* [EXERCISE OBJECTIVE]
Setting aside any pictures, reproduce the data exactly.

* [EXTRACTED DATA]

>>

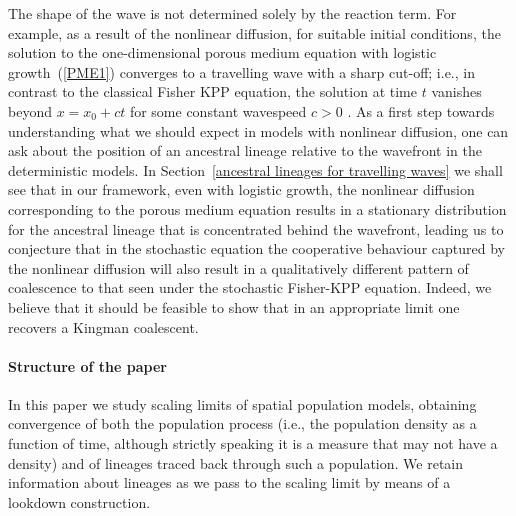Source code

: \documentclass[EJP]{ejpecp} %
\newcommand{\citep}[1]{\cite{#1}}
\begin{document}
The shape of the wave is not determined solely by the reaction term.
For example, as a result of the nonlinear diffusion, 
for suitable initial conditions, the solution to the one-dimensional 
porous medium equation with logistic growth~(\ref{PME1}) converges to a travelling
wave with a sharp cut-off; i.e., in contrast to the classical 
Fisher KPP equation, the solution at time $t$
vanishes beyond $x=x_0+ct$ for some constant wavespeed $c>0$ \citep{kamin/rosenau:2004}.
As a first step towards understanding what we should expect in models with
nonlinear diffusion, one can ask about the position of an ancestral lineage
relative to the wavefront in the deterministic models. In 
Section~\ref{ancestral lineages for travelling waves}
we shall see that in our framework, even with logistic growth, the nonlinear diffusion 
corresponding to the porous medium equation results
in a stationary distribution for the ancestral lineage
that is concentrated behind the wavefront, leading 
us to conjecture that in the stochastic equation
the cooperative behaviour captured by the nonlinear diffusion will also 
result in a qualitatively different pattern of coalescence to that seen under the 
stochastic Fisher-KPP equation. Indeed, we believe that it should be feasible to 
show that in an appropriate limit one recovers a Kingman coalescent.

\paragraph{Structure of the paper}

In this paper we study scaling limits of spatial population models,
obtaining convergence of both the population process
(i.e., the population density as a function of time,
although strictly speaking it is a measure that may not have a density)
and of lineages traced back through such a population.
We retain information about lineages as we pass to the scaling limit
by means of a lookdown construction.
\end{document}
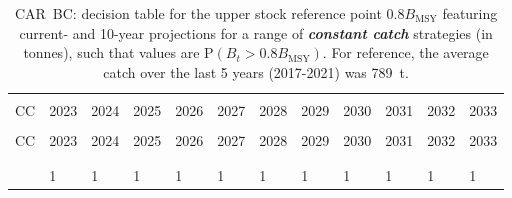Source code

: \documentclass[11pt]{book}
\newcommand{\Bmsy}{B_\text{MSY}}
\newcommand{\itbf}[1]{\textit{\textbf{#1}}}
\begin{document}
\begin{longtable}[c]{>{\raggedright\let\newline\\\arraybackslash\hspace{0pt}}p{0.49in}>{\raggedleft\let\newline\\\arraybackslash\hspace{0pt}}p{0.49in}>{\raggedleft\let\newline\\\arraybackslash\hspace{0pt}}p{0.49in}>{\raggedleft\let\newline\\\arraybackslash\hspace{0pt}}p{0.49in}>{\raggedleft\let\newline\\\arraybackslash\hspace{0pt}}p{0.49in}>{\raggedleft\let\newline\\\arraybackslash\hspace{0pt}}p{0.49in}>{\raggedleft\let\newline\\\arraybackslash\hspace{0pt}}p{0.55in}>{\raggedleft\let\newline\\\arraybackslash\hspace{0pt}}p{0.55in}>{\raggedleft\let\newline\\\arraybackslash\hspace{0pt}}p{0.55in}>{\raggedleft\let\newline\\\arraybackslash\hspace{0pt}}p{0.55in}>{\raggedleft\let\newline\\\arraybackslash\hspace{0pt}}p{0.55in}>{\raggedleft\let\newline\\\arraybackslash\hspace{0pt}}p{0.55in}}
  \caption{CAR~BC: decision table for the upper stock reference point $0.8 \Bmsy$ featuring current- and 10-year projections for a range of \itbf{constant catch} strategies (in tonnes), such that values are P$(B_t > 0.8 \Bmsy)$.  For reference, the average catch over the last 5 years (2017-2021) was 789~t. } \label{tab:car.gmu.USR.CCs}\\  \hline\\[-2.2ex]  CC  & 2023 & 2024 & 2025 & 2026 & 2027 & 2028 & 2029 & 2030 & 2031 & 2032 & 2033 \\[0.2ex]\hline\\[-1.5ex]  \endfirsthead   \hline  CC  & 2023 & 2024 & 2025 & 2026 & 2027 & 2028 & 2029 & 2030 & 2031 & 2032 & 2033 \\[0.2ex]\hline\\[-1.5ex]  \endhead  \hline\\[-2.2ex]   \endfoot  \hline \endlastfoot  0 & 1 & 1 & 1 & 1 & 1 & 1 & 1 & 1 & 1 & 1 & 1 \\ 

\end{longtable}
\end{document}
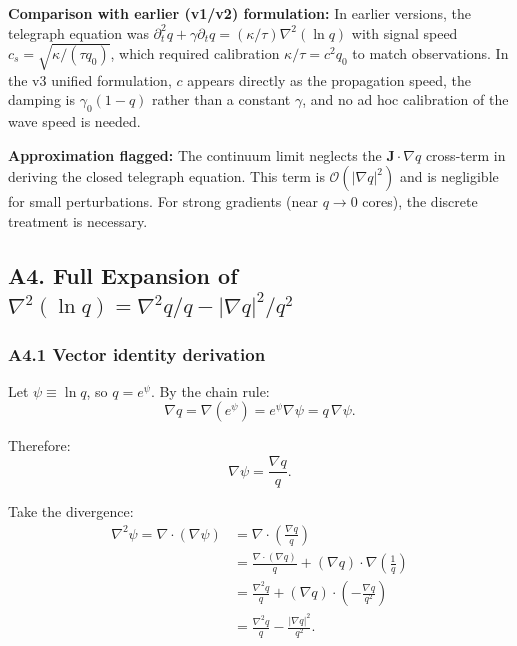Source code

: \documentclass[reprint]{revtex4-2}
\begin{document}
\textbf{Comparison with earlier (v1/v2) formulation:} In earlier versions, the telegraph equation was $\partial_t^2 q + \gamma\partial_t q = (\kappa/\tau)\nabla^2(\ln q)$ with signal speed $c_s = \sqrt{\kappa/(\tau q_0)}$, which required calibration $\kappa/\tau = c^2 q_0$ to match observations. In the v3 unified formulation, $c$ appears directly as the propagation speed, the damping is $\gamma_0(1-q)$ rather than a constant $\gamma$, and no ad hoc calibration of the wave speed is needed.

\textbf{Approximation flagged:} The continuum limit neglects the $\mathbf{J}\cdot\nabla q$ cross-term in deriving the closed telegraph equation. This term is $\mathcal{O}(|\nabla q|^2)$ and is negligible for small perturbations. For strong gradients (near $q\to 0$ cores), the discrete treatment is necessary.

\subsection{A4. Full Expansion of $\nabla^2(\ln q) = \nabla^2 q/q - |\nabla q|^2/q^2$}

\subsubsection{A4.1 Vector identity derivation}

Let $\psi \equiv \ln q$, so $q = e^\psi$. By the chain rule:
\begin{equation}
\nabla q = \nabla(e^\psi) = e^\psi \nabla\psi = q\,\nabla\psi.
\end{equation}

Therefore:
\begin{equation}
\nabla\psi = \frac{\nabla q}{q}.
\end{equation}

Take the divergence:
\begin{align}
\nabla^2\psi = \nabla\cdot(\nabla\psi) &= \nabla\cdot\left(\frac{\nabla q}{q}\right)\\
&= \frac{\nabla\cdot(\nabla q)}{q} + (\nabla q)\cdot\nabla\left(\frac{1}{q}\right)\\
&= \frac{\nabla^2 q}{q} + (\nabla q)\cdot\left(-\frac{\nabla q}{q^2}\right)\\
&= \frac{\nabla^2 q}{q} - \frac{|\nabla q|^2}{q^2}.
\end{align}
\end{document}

<<

* [RESPONSE BOX]
Source code

: \documentclass[EJP]{ejpecp} %
\newcommand{\citep}[1]{\cite{#1}}
\begin{document}
The shape of the wave is not determined solely by the reaction term.
For example, as a result of the nonlinear diffusion, 
for suitable initial conditions, the solution to the one-dimensional 
porous medium equation with logistic growth~(\ref{PME1}) converges to a travelling
wave with a sharp cut-off; i.e., in contrast to the classical 
Fisher KPP equation, the solution at time $t$
vanishes beyond $x=x_0+ct$ for some constant wavespeed $c>0$ \citep{kamin/rosenau:2004}.
As a first step towards understanding what we should expect in models with
nonlinear diffusion, one can ask about the position of an ancestral lineage
relative to the wavefront in the deterministic models. In 
Section~\ref{ancestral lineages for travelling waves}
we shall see that in our framework, even with logistic growth, the nonlinear diffusion 
corresponding to the porous medium equation results
in a stationary distribution for the ancestral lineage
that is concentrated behind the wavefront, leading 
us to conjecture that in the stochastic equation
the cooperative behaviour captured by the nonlinear diffusion will also 
result in a qualitatively different pattern of coalescence to that seen under the 
stochastic Fisher-KPP equation. Indeed, we believe that it should be feasible to 
show that in an appropriate limit one recovers a Kingman coalescent.

\paragraph{Structure of the paper}

In this paper we study scaling limits of spatial population models,
obtaining convergence of both the population process
(i.e., the population density as a function of time,
although strictly speaking it is a measure that may not have a density)
and of lineages traced back through such a population.
We retain information about lineages as we pass to the scaling limit
by means of a lookdown construction.
\end{document}
Source code

: \documentclass[11pt]{book}
\newcommand{\Bmsy}{B_\text{MSY}}
\newcommand{\itbf}[1]{\textit{\textbf{#1}}}
\begin{document}
\begin{longtable}[c]{>{\raggedright\let\newline\\\arraybackslash\hspace{0pt}}p{0.49in}>{\raggedleft\let\newline\\\arraybackslash\hspace{0pt}}p{0.49in}>{\raggedleft\let\newline\\\arraybackslash\hspace{0pt}}p{0.49in}>{\raggedleft\let\newline\\\arraybackslash\hspace{0pt}}p{0.49in}>{\raggedleft\let\newline\\\arraybackslash\hspace{0pt}}p{0.49in}>{\raggedleft\let\newline\\\arraybackslash\hspace{0pt}}p{0.49in}>{\raggedleft\let\newline\\\arraybackslash\hspace{0pt}}p{0.55in}>{\raggedleft\let\newline\\\arraybackslash\hspace{0pt}}p{0.55in}>{\raggedleft\let\newline\\\arraybackslash\hspace{0pt}}p{0.55in}>{\raggedleft\let\newline\\\arraybackslash\hspace{0pt}}p{0.55in}>{\raggedleft\let\newline\\\arraybackslash\hspace{0pt}}p{0.55in}>{\raggedleft\let\newline\\\arraybackslash\hspace{0pt}}p{0.55in}}
  \caption{CAR~BC: decision table for the upper stock reference point $0.8 \Bmsy$ featuring current- and 10-year projections for a range of \itbf{constant catch} strategies (in tonnes), such that values are P$(B_t > 0.8 \Bmsy)$.  For reference, the average catch over the last 5 years (2017-2021) was 789~t. } \label{tab:car.gmu.USR.CCs}\\  \hline\\[-2.2ex]  CC  & 2023 & 2024 & 2025 & 2026 & 2027 & 2028 & 2029 & 2030 & 2031 & 2032 & 2033 \\[0.2ex]\hline\\[-1.5ex]  \endfirsthead   \hline  CC  & 2023 & 2024 & 2025 & 2026 & 2027 & 2028 & 2029 & 2030 & 2031 & 2032 & 2033 \\[0.2ex]\hline\\[-1.5ex]  \endhead  \hline\\[-2.2ex]   \endfoot  \hline \endlastfoot  0 & 1 & 1 & 1 & 1 & 1 & 1 & 1 & 1 & 1 & 1 & 1 \\ 

\end{longtable}
\end{document}
Source code

: \documentclass[reprint]{revtex4-2}
\begin{document}
\textbf{Comparison with earlier (v1/v2) formulation:} In earlier versions, the telegraph equation was $\partial_t^2 q + \gamma\partial_t q = (\kappa/\tau)\nabla^2(\ln q)$ with signal speed $c_s = \sqrt{\kappa/(\tau q_0)}$, which required calibration $\kappa/\tau = c^2 q_0$ to match observations. In the v3 unified formulation, $c$ appears directly as the propagation speed, the damping is $\gamma_0(1-q)$ rather than a constant $\gamma$, and no ad hoc calibration of the wave speed is needed.

\textbf{Approximation flagged:} The continuum limit neglects the $\mathbf{J}\cdot\nabla q$ cross-term in deriving the closed telegraph equation. This term is $\mathcal{O}(|\nabla q|^2)$ and is negligible for small perturbations. For strong gradients (near $q\to 0$ cores), the discrete treatment is necessary.

\subsection{A4. Full Expansion of $\nabla^2(\ln q) = \nabla^2 q/q - |\nabla q|^2/q^2$}

\subsubsection{A4.1 Vector identity derivation}

Let $\psi \equiv \ln q$, so $q = e^\psi$. By the chain rule:
\begin{equation}
\nabla q = \nabla(e^\psi) = e^\psi \nabla\psi = q\,\nabla\psi.
\end{equation}

Therefore:
\begin{equation}
\nabla\psi = \frac{\nabla q}{q}.
\end{equation}

Take the divergence:
\begin{align}
\nabla^2\psi = \nabla\cdot(\nabla\psi) &= \nabla\cdot\left(\frac{\nabla q}{q}\right)\\
&= \frac{\nabla\cdot(\nabla q)}{q} + (\nabla q)\cdot\nabla\left(\frac{1}{q}\right)\\
&= \frac{\nabla^2 q}{q} + (\nabla q)\cdot\left(-\frac{\nabla q}{q^2}\right)\\
&= \frac{\nabla^2 q}{q} - \frac{|\nabla q|^2}{q^2}.
\end{align}
\end{document}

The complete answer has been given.